Lester's car was pretty obvious, once Connor left the cover of the trees. Becker was right, he hadn't exactly been subtle about parking. Connor couldn't see Lester through the window, though, which surprised him. The windows were tinted, so it wasn't always possible to see the occupants, but normally there would be a person shaped shadow behind the glass.
His concern grew as he got closer to the vehicle, and was able to confirm that Lester was neither in the passenger nor the driver's seat. The back window had been wound down half way.
Connor peered through the slit. Lester was reclined across the back seat, arm resting over his eyes to block out the light.
“Lester?” Connor asked, concerned.
Lester raised his arm a very small amount, and squinted at him. “Migraine,” he muttered, voice kept deliberately low. “I fully intend to write a strongly worded letter to that optician. Their tests seem to have done more harm that good.”
“Are you okay, do you need something? The guys always have a first aid kit handy, they'd probably have some painkillers or something...”
Lester shook his head very slowly, likely trying not to disturb his head too much. “I think it would be best if we just went home. Quietly.”
Connor nodded. “Quietly, yep. I can do that. One quiet trip home coming up.” Connor darted around to the driver's seat, pulling the door shut behind him, then immediately wincing at the sound it made. “Sorry!” he apologized.
Lester sighed, but remained silent.
“Are you hungry?
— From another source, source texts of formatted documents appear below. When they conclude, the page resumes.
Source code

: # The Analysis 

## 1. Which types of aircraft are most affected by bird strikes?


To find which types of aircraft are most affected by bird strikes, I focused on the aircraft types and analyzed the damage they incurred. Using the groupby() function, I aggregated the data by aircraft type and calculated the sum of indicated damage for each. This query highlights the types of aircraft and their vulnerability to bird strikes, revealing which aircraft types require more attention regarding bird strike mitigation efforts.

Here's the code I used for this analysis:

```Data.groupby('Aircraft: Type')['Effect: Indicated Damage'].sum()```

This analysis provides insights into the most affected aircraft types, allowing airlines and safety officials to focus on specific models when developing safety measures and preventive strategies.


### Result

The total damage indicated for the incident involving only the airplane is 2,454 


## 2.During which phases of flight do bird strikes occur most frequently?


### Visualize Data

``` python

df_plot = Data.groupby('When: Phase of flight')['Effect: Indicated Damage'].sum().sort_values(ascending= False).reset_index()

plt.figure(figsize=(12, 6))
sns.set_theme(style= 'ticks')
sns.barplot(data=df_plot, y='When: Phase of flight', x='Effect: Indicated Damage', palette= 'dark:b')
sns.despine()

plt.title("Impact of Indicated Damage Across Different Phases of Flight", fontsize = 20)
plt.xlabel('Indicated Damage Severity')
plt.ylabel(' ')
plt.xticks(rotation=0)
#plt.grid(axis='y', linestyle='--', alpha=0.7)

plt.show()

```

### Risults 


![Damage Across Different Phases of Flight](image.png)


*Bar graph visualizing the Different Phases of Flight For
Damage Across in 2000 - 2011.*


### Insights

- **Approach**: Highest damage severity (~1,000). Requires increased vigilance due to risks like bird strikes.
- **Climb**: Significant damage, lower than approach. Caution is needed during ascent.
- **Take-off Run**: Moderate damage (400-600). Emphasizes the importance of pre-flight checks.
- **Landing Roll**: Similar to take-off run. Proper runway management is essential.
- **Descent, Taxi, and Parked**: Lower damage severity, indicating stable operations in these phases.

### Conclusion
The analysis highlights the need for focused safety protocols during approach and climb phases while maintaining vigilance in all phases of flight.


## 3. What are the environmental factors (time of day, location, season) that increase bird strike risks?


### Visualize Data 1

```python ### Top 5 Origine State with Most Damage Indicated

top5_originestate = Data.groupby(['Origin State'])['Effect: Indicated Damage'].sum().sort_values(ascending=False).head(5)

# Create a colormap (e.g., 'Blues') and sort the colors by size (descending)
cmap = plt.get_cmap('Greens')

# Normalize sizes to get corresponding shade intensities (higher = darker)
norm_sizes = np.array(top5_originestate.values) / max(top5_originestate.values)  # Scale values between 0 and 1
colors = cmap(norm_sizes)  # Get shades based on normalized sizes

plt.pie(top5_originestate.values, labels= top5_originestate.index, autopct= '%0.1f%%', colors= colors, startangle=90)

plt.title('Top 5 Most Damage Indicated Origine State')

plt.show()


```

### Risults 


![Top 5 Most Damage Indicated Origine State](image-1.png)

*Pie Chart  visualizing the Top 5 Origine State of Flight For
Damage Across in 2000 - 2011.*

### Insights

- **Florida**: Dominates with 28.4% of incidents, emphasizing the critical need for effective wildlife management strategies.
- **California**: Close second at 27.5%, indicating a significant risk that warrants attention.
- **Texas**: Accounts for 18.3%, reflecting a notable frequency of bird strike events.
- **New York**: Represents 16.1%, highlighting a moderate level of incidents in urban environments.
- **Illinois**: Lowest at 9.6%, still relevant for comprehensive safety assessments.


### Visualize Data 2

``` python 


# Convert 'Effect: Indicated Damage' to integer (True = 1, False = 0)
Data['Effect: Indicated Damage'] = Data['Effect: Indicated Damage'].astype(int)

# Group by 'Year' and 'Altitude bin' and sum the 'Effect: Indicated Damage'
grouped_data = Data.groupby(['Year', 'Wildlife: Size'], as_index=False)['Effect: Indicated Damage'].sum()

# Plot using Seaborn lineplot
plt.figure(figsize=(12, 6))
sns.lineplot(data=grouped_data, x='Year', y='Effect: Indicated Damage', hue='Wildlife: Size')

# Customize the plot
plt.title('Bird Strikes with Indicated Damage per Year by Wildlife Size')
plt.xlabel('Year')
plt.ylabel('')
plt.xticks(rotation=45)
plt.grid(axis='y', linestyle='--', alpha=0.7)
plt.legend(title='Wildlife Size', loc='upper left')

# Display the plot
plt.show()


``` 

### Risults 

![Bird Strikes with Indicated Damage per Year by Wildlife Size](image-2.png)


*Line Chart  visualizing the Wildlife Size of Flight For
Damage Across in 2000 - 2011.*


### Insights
Or thirsty?” Connor asked in a stage whisper, “My mum always made me drink heaps of water when I got a headache.”
“It's not dehydration, Connor, it's a migraine. I need to go and lie down in a dark, quiet room for a few hours.”
“But you haven't even had lunch!” Connor fretted, then immediately cringed at his volume. “Sorry!” he whispered, under Lester's irritated glare.
Their shared bedroom was upstairs, and it seemed to Connor that Lester was having trouble making the trip. Connor hesitated briefly, then approached Lester and wrapped a very careful arm around the small of his back to support him.
Lester was less than enthusiastic about the gesture, sighing audibly.
“I'm fine, Connor, I don't need molly-coddling. Go make yourself something to eat. Quietly. And don't disturb me for anything less than an imminent apocalypse, understood?”
Connor withdrew his arm and nodded mutely. He watched Lester's slow progress towards the stairs for a few moments, then took himself into the kitchen to see what he could find to eat that wouldn't disturb his ill-tempered partner.
There wasn't much in the house that Connor felt safe cooking. Their fridge was always quite well stocked, but Lester tended to purchase ingredients with particular recipes in mind. Connor really didn't feel like getting yelled at for eating the last such and such, which would invariably end up being a vital component of whatever it was that Lester had decided to prepare. Connor eventually settled for cheese on toast, which he heated in the small toaster oven. He set the timer and went to start his laptop.
He typed the word 'migraine' into the search bar, and began to read.
When Lester eventually came down a few hours later, rubbing lightly at the sensitive spot on the back of his neck, he found Connor deeply engrossed in his laptop screen. The small plate covered with bread crumbs was the only sign that he had moved at all. Lester came up behind his quietly, making just enough noise to ensure that he wouldn't startle him. Apparently it wasn't enough though, because when he put a hand on Connor's shoulder, Connor just about jumped out of his skin.
“Lester!” he said loudly, once the wild surprise in his eyes relaxed, then he immediately cringed. “Sorry,” he whispered. “I should have... Do I still need to whisper?”
Lester gave a tiny, indulgent smile at that, and shook his head. “No, I'm fine now. The pain has passed, although something to eat wouldn't go amiss.”
Connor nodded, then chewed his lip. After a moment, he made a decision. Lester raised a surprised eyebrow as Connor's arms wrapped around his neck, pulling the two of them close together. Lester wrapped his own arms around Connor's back, seemingly confused and a little stiff in the gesture.
“What's this for?” Lester asked, his voice soft. Connor exhaled a little huff of air, then responded, his voice muffled from the proximity.
“I was getting worried. There was this website, and it was saying that migraines can be a symptom of tumors, or sometimes brain damage, or sometimes even worse, especially if you don't normally have migraines and then you do and it's a really bad one, and that sometimes by the time it gets to the migraine part it's already too late to do anything about it because...”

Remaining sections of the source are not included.